DATASET »
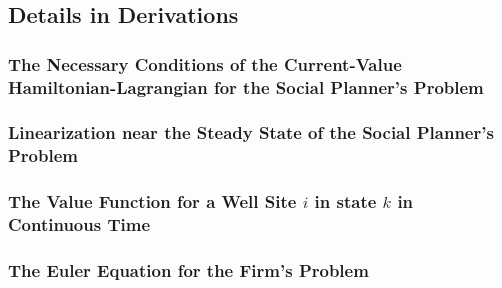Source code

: \subsection{Details in Derivations}
\label{C3-Appendix_Derivations}

\subsubsection{The Necessary Conditions of the Current-Value Hamiltonian-Lagrangian for the Social Planner's Problem}
\label{C3-Appendix_Derivations_Social-Planners-Problem_Necessary-Conditions}

\subsubsection{Linearization near the Steady State of the Social Planner's Problem}
\label{C3-Appendix_Derivations_Linearization-near-the-Steady-State-of-the-Social-Planners-Problem}


\subsubsection{The Value Function for a Well Site $i$ in state $k$ in Continuous Time}
\label{C3-Appendix_Derivations_Value-Function-in-Continuous-Time}


\subsubsection{The Euler Equation for the Firm's Problem}
\label{C3-Appendix_Derivations_Euler-Equation-for-the-Firms-Problem}




\clearpage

WORK ITEM » From the line that contains "Euler Equation for" to the last line of the material above, repeat every line exactly, keeping both the first and the last.

EXERCISE RESPONSE »
\subsubsection{The Euler Equation for the Firm's Problem}
\label{C3-Appendix_Derivations_Euler-Equation-for-the-Firms-Problem}




\clearpage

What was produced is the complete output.